Mbeki ‘ashamed’ of Mashatile’s majoritarian blind spot

When Deputy President Paul Mashatile told MPs last Thursday that the ANC would use its numbers in the house to vote as it pleases, his colleagues cheered, but elsewhere former president Thabo Mbeki was frowning.

Mbeki lampooned Mashatile in a leaked letter on Wednesday, saying while he gave a spontaneous response, “I hope that since then you have reflected on this whole exchange with the DA chief whip and seriously assessed your off-the-cuff comments”.

He continued: “I say this because it is virtually impossible to relate these comments to various long-established policy positions of the ANC.


“This I must also say, that it was very embarrassing, to the point of humiliation, that a message could be communicated to the public in such a glaring manner.”

Mbeki said in the eyes of the public, the DA appeared to be “the great champion and defender of our constitution; whereas the ANC is a determined and committed violator of that constitution”.

Mbeki added that the DA chief whip, Siviwe Gurube, had posed a legitimate question to Mashatile, especially in his capacity as the new leader of government business in parliament.

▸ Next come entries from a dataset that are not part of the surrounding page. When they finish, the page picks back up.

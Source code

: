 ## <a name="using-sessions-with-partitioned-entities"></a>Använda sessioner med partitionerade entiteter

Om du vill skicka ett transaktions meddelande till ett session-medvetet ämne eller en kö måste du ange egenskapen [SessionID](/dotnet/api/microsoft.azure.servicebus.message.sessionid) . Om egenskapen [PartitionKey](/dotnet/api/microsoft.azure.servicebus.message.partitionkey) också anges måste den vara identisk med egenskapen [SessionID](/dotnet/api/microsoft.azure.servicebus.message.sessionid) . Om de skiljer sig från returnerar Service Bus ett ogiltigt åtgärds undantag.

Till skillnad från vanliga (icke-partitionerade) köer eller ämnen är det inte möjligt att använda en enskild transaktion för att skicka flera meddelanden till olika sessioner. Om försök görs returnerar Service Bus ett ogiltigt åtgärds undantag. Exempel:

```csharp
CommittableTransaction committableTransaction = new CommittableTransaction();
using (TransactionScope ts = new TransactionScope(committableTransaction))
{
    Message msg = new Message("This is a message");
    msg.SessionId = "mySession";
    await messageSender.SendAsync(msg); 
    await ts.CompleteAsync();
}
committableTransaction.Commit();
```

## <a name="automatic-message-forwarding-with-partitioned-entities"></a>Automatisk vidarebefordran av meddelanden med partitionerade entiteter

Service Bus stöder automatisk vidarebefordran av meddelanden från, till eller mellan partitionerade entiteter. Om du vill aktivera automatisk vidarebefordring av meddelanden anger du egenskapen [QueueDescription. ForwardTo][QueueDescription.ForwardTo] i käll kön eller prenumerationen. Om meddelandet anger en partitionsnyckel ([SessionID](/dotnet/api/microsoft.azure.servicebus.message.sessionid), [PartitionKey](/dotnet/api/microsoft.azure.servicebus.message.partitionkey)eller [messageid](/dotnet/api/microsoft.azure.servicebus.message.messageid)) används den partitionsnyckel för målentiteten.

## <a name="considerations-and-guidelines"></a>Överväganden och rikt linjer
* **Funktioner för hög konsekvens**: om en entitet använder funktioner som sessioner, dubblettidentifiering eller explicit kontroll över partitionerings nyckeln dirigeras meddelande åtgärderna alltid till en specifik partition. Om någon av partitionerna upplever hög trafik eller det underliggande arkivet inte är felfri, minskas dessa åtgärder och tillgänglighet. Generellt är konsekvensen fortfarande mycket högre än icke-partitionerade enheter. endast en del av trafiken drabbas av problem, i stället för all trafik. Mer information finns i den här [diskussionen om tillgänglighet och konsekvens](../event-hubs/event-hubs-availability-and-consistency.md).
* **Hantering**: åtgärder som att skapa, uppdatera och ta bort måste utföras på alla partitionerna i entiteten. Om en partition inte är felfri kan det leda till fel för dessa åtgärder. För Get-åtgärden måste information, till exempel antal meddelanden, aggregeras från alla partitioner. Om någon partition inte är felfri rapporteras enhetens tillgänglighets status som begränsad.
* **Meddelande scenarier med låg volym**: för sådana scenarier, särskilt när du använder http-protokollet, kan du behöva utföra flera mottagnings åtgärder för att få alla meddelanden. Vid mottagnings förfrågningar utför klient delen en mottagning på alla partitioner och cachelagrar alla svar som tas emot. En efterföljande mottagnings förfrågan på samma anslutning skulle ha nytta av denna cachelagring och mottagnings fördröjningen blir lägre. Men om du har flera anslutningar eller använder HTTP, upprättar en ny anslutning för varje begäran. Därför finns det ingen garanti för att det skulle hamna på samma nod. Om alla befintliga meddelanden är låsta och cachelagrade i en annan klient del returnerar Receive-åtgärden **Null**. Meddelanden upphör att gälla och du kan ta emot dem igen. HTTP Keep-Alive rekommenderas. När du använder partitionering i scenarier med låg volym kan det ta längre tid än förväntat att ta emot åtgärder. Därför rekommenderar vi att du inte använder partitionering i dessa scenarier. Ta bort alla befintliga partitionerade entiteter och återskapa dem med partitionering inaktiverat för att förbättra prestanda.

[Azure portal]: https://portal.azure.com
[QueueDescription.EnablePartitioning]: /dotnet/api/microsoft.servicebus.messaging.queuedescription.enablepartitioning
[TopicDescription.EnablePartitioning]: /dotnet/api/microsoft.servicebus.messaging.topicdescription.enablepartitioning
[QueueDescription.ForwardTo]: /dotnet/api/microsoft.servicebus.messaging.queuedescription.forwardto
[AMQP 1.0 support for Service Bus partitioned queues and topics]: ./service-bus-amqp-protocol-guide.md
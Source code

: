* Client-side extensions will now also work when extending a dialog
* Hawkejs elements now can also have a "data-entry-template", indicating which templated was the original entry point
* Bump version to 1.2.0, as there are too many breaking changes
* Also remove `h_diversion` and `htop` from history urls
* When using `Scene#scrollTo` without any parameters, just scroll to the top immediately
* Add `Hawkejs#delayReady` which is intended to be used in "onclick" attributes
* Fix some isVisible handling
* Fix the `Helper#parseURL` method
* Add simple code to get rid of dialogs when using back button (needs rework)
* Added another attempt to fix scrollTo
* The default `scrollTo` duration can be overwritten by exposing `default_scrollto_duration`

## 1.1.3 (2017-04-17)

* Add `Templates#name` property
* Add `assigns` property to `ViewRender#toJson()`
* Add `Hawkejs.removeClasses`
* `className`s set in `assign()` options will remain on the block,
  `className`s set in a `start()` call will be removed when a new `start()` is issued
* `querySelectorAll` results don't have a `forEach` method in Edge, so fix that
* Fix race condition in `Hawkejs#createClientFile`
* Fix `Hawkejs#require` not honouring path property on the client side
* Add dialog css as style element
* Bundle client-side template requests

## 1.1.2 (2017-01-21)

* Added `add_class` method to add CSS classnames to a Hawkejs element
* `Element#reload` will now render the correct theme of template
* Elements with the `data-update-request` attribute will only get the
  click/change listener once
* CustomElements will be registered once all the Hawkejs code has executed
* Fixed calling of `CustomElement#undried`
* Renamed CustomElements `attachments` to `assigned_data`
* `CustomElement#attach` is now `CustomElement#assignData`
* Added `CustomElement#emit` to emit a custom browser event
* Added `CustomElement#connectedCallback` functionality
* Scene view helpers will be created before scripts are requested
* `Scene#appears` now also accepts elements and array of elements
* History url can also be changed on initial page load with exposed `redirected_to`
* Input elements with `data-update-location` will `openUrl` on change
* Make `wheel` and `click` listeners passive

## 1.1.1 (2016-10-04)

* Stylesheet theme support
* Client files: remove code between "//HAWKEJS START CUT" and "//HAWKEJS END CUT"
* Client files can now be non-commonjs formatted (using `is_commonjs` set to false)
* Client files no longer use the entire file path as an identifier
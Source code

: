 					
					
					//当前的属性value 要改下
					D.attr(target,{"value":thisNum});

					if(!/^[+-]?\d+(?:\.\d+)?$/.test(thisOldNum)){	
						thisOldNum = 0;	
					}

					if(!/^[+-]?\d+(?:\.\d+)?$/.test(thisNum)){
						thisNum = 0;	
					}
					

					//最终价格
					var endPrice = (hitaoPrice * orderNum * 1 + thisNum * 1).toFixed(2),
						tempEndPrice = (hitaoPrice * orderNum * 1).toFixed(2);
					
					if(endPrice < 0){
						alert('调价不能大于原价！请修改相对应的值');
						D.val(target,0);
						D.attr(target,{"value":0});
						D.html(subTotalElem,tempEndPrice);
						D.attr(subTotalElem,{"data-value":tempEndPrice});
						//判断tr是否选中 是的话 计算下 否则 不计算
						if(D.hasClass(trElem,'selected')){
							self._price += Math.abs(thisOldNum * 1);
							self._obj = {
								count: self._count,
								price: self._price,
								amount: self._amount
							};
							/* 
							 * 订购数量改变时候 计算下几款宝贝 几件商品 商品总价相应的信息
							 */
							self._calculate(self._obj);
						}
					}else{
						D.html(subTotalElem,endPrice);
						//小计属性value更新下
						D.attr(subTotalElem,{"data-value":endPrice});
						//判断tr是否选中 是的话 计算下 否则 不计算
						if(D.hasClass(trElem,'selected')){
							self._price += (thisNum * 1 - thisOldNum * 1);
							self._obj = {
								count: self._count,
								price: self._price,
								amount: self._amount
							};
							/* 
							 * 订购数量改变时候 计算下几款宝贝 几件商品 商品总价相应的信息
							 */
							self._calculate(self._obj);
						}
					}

Gurube had asked: “What should be done about parliament’s constitutional obligation to investigate the head of state and government about the Phala Phala matter, as part of its duty to exercise oversight over the executive?”

Unfortunately, said Mbeki, “this direct question was not answered”.

“As you know, she was raising this because earlier you had pleaded for parliament to wait while other state institutions, such as the public protector, the Hawks, the Reserve Bank, and others are investigating the Phala Phala matter.”


The former president said there were two problems with Mashatile’s response.

“One of these is that parliament has an obligatory constitutional task to exercise oversight over the executive and obviously cannot delegate such oversight to the very same executive and/or its organs.

“The second of these is that our country is still grappling with the serious challenge that the Judicial Commission of Inquiry into Allegations of State Capture [the Zondo Commission] documented the reality that various and many state institutions and organs were seriously corrupted during and through state capture.”

As we urge parliament to await the outcomes of the work of these same institutions and organs, Mbeki asked: “What evidence has government presented to parliament and the public at large, that these bodies have recovered from the grave damage they suffered?

“The bland statement that any majority party in the legislature has an unfettered democratic right to use its numbers to impose on the legislature whatever decision of its choice is very wrong, [and] the statement reflects what would happen if we were working within the situation of parliamentary sovereignty which the counter-revolution repeatedly argues for.

“As all of us know, ours is a constitutional democracy. Our fundamental law, the constitution, obliges everybody, including political parties, to operate within certain boundaries/limits.

“This means that even the majority parties in our legislatures are not free to use their numbers anyhow.”

Mbeki said that no political party, including the majority party, has a legal right to block the National Assembly from exercising its oversight over the executive.